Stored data
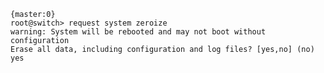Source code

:     {master:0}
    root@switch> request system zeroize
    warning: System will be rebooted and may not boot without configuration
    Erase all data, including configuration and log files? [yes,no] (no) yes
    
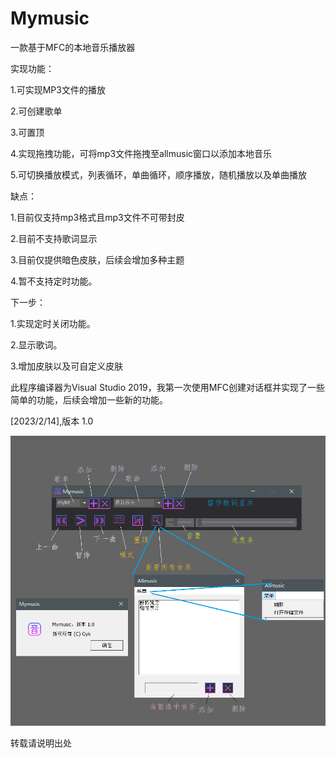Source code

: # Mymusic
一款基于MFC的本地音乐播放器


实现功能：

1.可实现MP3文件的播放

2.可创建歌单

3.可置顶

4.实现拖拽功能，可将mp3文件拖拽至allmusic窗口以添加本地音乐

5.可切换播放模式，列表循环，单曲循环，顺序播放，随机播放以及单曲播放

缺点：

1.目前仅支持mp3格式且mp3文件不可带封皮

2.目前不支持歌词显示

3.目前仅提供暗色皮肤，后续会增加多种主题

4.暂不支持定时功能。

下一步：

1.实现定时关闭功能。

2.显示歌词。

3.增加皮肤以及可自定义皮肤

此程序编译器为Visual Studio 2019，我第一次使用MFC创建对话框并实现了一些简单的功能，后续会增加一些新的功能。

[2023/2/14],版本 1.0

![使用说明](https://github.com/Toeaticecream/Mymusic/blob/a25753c915a6352ec1a810520e5a32d88a7b868b/description.png)

转载请说明出处


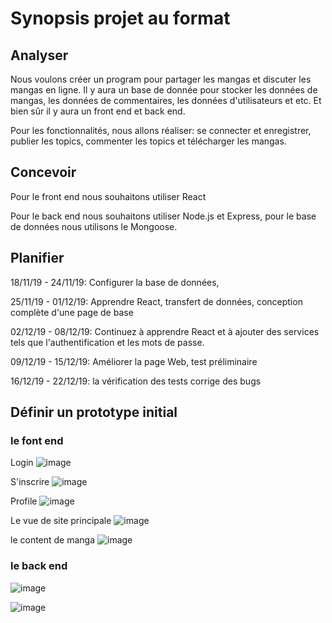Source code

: Synopsis projet au format
===================
Analyser
-----------
Nous voulons créer un program pour partager les mangas et discuter les mangas en ligne. Il y aura un base de donnée pour stocker les données de mangas, les données de commentaires, les données d'utilisateurs et etc. Et bien sûr il y aura un front end et back end.

Pour les fonctionnalités, nous allons réaliser: se connecter et enregistrer, publier les topics, commenter les topics et télécharger les mangas.

Concevoir
-----------
Pour le front end nous souhaitons utiliser React

Pour le back end nous souhaitons utiliser Node.js et Express, pour le base de données nous utilisons le Mongoose.

Planifier
-----------
18/11/19 - 24/11/19: Configurer la base de données,

25/11/19 - 01/12/19: Apprendre React, transfert de données, conception complète d'une page de base

02/12/19 - 08/12/19: Continuez à apprendre React et à ajouter des services tels que l'authentification et les mots de passe.

09/12/19 - 15/12/19: Améliorer la page Web, test préliminaire

16/12/19 - 22/12/19: la vérification des tests corrige des bugs

Définir un prototype initial
------------------------
### le font end

Login
![image](https://github.com/superbento/KinNekoJS/blob/master/images/login.png)

S'inscrire
![image](https://github.com/superbento/KinNekoJS/blob/master/images/s'inscrire.png)

Profile
![image](https://github.com/superbento/KinNekoJS/blob/master/images/profileé.png)

Le vue de site principale
![image](https://github.com/superbento/KinNekoJS/blob/master/images/principale.png)

le content de manga
![image](https://github.com/superbento/KinNekoJS/blob/master/images/content.png)

### le back end

![image](https://github.com/superbento/KinNekoJS/blob/master/images/admin1.png)

![image](https://github.com/superbento/KinNekoJS/blob/master/images/admin2.png)
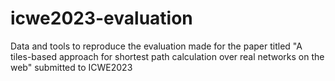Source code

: # icwe2023-evaluation

Data and tools to reproduce the evaluation made for the paper titled "A tiles-based approach for shortest path calculation over real networks on the web" submitted to ICWE2023
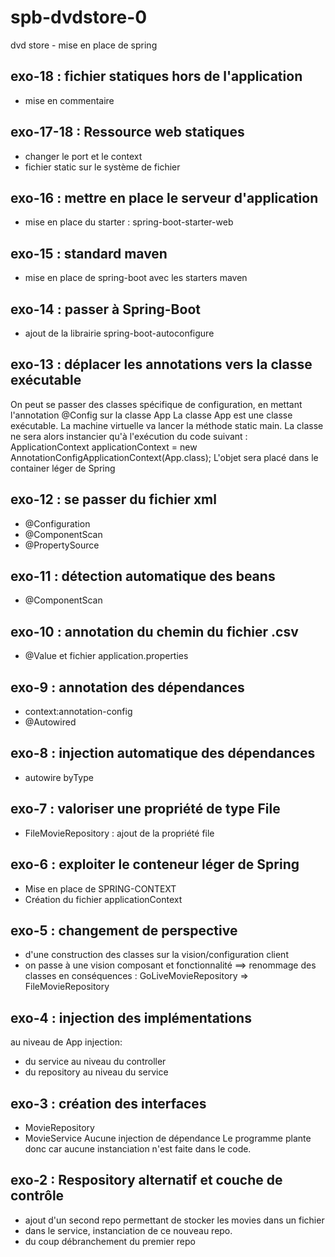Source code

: # spb-dvdstore-0
dvd store - mise en place de spring

## exo-18 : fichier statiques hors de l'application
- mise en commentaire

## exo-17-18 : Ressource web statiques
- changer le port et le context
- fichier static sur le système de fichier

## exo-16 : mettre en place le serveur d'application
- mise en place du starter : spring-boot-starter-web

## exo-15 : standard maven
- mise en place de spring-boot avec les starters maven

## exo-14 : passer à Spring-Boot
- ajout de la librairie spring-boot-autoconfigure

## exo-13 : déplacer les annotations vers la classe exécutable
On peut se passer des classes spécifique de configuration,
en mettant l'annotation @Config sur la classe App
La classe App est une classe exécutable.
La machine virtuelle va lancer la méthode static main.
La classe ne sera alors instancier qu'à l'exécution du code suivant :
ApplicationContext applicationContext = new AnnotationConfigApplicationContext(App.class);
L'objet sera placé dans le container léger de Spring

## exo-12 : se passer du fichier xml
- @Configuration
- @ComponentScan
- @PropertySource

## exo-11 : détection automatique des beans
- @ComponentScan

## exo-10 : annotation du chemin du fichier .csv
- @Value et fichier application.properties

## exo-9 : annotation des dépendances
- context:annotation-config
- @Autowired

## exo-8 : injection automatique des dépendances
- autowire byType

## exo-7 : valoriser une propriété de type File
- FileMovieRepository : ajout de la propriété file

## exo-6 : exploiter le conteneur léger de Spring
- Mise en place de SPRING-CONTEXT
- Création du fichier applicationContext

## exo-5 : changement de perspective
- d'une construction des classes sur la vision/configuration client
- on passe à une vision composant et fonctionnalité
==> renommage des classes en conséquences : 
GoLiveMovieRepository => FileMovieRepository

## exo-4 : injection des implémentations
au niveau de App injection:
- du service au niveau du controller
- du repository au niveau du service

## exo-3 : création des interfaces
- MovieRepository
- MovieService
Aucune injection de dépendance
Le programme plante donc car aucune instanciation n'est faite dans le code.

## exo-2 : Respository alternatif et couche de contrôle
- ajout d'un second repo permettant de stocker les movies dans un fichier
- dans le service, instanciation de ce nouveau repo.
- du coup débranchement du premier repo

Assignment:
Exactly as written, give every entry again, but not the pictures.

Response below:
Source code

:     {master:0}
    root@switch> request system zeroize
    warning: System will be rebooted and may not boot without configuration
    Erase all data, including configuration and log files? [yes,no] (no) yes
    
Source code

: # Mymusic
一款基于MFC的本地音乐播放器


实现功能：

1.可实现MP3文件的播放

2.可创建歌单

3.可置顶

4.实现拖拽功能，可将mp3文件拖拽至allmusic窗口以添加本地音乐

5.可切换播放模式，列表循环，单曲循环，顺序播放，随机播放以及单曲播放

缺点：

1.目前仅支持mp3格式且mp3文件不可带封皮

2.目前不支持歌词显示

3.目前仅提供暗色皮肤，后续会增加多种主题

4.暂不支持定时功能。

下一步：

1.实现定时关闭功能。

2.显示歌词。

3.增加皮肤以及可自定义皮肤

此程序编译器为Visual Studio 2019，我第一次使用MFC创建对话框并实现了一些简单的功能，后续会增加一些新的功能。

[2023/2/14],版本 1.0

![使用说明](https://github.com/Toeaticecream/Mymusic/blob/a25753c915a6352ec1a810520e5a32d88a7b868b/description.png)

转载请说明出处


Source code

: Synopsis projet au format
===================
Analyser
-----------
Nous voulons créer un program pour partager les mangas et discuter les mangas en ligne. Il y aura un base de donnée pour stocker les données de mangas, les données de commentaires, les données d'utilisateurs et etc. Et bien sûr il y aura un front end et back end.

Pour les fonctionnalités, nous allons réaliser: se connecter et enregistrer, publier les topics, commenter les topics et télécharger les mangas.

Concevoir
-----------
Pour le front end nous souhaitons utiliser React

Pour le back end nous souhaitons utiliser Node.js et Express, pour le base de données nous utilisons le Mongoose.

Planifier
-----------
18/11/19 - 24/11/19: Configurer la base de données,

25/11/19 - 01/12/19: Apprendre React, transfert de données, conception complète d'une page de base

02/12/19 - 08/12/19: Continuez à apprendre React et à ajouter des services tels que l'authentification et les mots de passe.

09/12/19 - 15/12/19: Améliorer la page Web, test préliminaire

16/12/19 - 22/12/19: la vérification des tests corrige des bugs

Définir un prototype initial
------------------------
### le font end

Login
![image](https://github.com/superbento/KinNekoJS/blob/master/images/login.png)

S'inscrire
![image](https://github.com/superbento/KinNekoJS/blob/master/images/s'inscrire.png)

Profile
![image](https://github.com/superbento/KinNekoJS/blob/master/images/profileé.png)

Le vue de site principale
![image](https://github.com/superbento/KinNekoJS/blob/master/images/principale.png)

le content de manga
![image](https://github.com/superbento/KinNekoJS/blob/master/images/content.png)

### le back end

![image](https://github.com/superbento/KinNekoJS/blob/master/images/admin1.png)

![image](https://github.com/superbento/KinNekoJS/blob/master/images/admin2.png)
Source code

: # icwe2023-evaluation

Data and tools to reproduce the evaluation made for the paper titled "A tiles-based approach for shortest path calculation over real networks on the web" submitted to ICWE2023
Source code

: # spb-dvdstore-0
dvd store - mise en place de spring

## exo-18 : fichier statiques hors de l'application
- mise en commentaire

## exo-17-18 : Ressource web statiques
- changer le port et le context
- fichier static sur le système de fichier

## exo-16 : mettre en place le serveur d'application
- mise en place du starter : spring-boot-starter-web

## exo-15 : standard maven
- mise en place de spring-boot avec les starters maven

## exo-14 : passer à Spring-Boot
- ajout de la librairie spring-boot-autoconfigure

## exo-13 : déplacer les annotations vers la classe exécutable
On peut se passer des classes spécifique de configuration,
en mettant l'annotation @Config sur la classe App
La classe App est une classe exécutable.
La machine virtuelle va lancer la méthode static main.
La classe ne sera alors instancier qu'à l'exécution du code suivant :
ApplicationContext applicationContext = new AnnotationConfigApplicationContext(App.class);
L'objet sera placé dans le container léger de Spring

## exo-12 : se passer du fichier xml
- @Configuration
- @ComponentScan
- @PropertySource

## exo-11 : détection automatique des beans
- @ComponentScan

## exo-10 : annotation du chemin du fichier .csv
- @Value et fichier application.properties

## exo-9 : annotation des dépendances
- context:annotation-config
- @Autowired

## exo-8 : injection automatique des dépendances
- autowire byType

## exo-7 : valoriser une propriété de type File
- FileMovieRepository : ajout de la propriété file

## exo-6 : exploiter le conteneur léger de Spring
- Mise en place de SPRING-CONTEXT
- Création du fichier applicationContext

## exo-5 : changement de perspective
- d'une construction des classes sur la vision/configuration client
- on passe à une vision composant et fonctionnalité
==> renommage des classes en conséquences : 
GoLiveMovieRepository => FileMovieRepository

## exo-4 : injection des implémentations
au niveau de App injection:
- du service au niveau du controller
- du repository au niveau du service

## exo-3 : création des interfaces
- MovieRepository
- MovieService
Aucune injection de dépendance
Le programme plante donc car aucune instanciation n'est faite dans le code.

## exo-2 : Respository alternatif et couche de contrôle
- ajout d'un second repo permettant de stocker les movies dans un fichier
- dans le service, instanciation de ce nouveau repo.
- du coup débranchement du premier repo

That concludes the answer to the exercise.